Let $dX_t=a(t,X_t)dt+\sigma (t,X_t)dB_t$.
Let $\sigma (t,X_t)$ satisfies Lipschitz condition and linear growth condition.
Prove that $$\int_0^t \sigma (s,X_s)dB_s$$ is a martingale ($B_t$ is a brownian motion).
Do I need additional conditions here? How to approach this problem?

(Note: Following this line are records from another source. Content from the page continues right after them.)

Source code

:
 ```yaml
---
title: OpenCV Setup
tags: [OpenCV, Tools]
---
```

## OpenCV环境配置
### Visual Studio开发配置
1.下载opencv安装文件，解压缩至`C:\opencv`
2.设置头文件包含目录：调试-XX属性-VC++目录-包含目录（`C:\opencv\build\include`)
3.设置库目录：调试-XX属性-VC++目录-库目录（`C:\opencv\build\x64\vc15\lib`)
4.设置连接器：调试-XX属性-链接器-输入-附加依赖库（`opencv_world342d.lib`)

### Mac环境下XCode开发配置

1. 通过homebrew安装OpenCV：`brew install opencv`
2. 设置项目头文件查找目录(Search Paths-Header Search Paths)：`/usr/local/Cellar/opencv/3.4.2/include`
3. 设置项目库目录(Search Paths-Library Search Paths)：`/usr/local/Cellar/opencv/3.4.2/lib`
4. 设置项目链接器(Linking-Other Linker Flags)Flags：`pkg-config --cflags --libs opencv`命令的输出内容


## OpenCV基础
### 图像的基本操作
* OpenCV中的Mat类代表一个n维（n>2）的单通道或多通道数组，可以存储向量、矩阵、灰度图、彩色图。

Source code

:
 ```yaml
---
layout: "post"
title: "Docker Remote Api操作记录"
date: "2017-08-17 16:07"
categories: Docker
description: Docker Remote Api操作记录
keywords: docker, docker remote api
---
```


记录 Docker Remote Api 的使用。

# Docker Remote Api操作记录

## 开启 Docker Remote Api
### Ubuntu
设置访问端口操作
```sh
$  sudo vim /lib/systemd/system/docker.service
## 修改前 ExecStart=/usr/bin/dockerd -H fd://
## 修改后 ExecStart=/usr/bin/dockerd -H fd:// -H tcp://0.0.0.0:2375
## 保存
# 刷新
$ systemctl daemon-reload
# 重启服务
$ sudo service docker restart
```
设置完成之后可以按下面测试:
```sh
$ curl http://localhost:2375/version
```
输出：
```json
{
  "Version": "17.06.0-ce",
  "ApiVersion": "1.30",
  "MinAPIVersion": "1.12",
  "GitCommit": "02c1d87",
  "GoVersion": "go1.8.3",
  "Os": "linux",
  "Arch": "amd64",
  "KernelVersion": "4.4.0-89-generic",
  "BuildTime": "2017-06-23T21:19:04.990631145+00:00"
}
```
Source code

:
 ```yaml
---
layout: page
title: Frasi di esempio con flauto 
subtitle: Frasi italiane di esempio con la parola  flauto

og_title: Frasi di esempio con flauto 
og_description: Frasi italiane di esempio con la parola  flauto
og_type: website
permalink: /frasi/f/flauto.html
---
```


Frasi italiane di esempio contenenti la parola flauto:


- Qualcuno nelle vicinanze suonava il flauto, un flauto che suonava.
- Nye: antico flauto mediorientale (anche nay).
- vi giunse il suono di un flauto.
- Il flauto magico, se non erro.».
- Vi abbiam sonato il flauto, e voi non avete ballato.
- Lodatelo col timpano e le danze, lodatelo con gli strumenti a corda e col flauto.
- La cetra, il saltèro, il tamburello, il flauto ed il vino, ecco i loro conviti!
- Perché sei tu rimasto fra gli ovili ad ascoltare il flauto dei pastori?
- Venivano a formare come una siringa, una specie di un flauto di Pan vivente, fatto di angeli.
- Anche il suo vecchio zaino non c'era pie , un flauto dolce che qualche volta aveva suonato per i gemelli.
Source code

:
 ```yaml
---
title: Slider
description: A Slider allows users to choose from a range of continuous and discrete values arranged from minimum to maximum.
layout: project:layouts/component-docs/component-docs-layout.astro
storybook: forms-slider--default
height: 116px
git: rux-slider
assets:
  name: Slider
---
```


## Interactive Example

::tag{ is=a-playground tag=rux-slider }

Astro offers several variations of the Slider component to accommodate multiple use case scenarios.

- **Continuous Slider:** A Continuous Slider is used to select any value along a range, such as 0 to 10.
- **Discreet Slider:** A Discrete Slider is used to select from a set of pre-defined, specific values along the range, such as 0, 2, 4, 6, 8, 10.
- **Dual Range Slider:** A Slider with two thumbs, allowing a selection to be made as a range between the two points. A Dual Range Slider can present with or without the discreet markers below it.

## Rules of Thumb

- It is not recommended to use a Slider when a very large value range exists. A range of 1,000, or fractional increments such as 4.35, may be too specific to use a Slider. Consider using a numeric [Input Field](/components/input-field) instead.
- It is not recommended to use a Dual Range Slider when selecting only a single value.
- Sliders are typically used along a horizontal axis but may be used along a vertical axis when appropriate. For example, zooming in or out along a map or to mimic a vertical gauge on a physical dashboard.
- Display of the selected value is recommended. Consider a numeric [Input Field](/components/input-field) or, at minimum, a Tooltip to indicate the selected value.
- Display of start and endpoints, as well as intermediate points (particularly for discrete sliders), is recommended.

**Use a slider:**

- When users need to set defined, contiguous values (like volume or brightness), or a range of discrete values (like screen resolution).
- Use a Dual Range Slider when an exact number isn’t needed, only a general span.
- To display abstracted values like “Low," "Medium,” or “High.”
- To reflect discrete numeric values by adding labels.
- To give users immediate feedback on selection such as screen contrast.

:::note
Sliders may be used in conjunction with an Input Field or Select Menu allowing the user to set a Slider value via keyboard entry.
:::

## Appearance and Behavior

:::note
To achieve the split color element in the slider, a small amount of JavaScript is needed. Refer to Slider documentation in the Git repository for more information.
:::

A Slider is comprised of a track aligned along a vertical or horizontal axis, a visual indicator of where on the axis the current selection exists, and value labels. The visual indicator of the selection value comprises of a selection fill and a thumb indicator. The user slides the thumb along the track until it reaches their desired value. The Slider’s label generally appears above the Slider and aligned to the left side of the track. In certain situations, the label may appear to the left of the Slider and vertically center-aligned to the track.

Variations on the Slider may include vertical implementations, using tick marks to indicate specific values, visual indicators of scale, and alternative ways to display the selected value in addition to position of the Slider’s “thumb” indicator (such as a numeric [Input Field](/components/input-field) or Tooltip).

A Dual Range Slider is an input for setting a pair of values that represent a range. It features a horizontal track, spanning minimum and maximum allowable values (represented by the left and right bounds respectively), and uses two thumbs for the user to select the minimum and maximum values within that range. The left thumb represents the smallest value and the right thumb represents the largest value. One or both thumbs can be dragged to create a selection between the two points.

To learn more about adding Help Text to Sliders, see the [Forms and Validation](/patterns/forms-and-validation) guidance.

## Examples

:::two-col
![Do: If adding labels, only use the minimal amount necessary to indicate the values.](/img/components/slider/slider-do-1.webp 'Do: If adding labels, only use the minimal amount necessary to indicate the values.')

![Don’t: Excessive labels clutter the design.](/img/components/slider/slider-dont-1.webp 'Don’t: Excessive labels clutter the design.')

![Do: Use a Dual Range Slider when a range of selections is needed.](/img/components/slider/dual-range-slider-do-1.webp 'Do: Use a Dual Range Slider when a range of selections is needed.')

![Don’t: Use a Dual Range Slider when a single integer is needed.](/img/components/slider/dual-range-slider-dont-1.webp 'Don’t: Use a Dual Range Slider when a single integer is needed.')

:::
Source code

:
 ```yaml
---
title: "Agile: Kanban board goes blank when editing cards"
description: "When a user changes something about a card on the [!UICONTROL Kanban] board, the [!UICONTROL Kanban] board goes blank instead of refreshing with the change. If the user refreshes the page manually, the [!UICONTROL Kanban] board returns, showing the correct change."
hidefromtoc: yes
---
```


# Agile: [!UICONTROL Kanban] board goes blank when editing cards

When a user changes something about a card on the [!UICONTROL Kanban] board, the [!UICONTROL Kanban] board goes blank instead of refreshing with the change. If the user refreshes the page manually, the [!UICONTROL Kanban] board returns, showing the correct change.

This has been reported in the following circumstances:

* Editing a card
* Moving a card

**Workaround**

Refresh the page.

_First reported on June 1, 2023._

We can deduce that $E[\int_0^T|\sigma(t,X_t)|^2dt]<\infty$ from the existence theorem (see e.g. Schilling Th.21.13 p. 396). For simplicity here the process is $\mathbb{R}$-valued over $[0,T]$, starts at $X_0=x_0\in \mathbb{R}$ and $a,\sigma :[0,T]\times \mathbb{R}\to \mathbb{R}$. From the linear growth condition we have $|\sigma(t,x)|^2\leq M_T^2(1+|x|)^2\leq 2M_T^2(1+|x|^2)$ for some $M_T>0$ for all $x \in \mathbb{R}$ and the existence theorem states that the unique solution satisfies $E[\sup_{s\leq T}|X_s|^2]\leq k_T(1+|x_0|)^2$ for some $k_T>0$. So $$\begin{aligned}E\bigg[\int_0^T|\sigma(t,X_t)|^2dt\bigg]&\leq 2M_T^2\bigg(T+E\bigg[\int_0^T|X_t|^2dt\bigg]\bigg)\\ &\leq 2TM_T^2\bigg(1+E\bigg[\sup_{t\leq T}|X_t|^2\bigg]\bigg)<\infty \end{aligned}$$ as we wanted to show.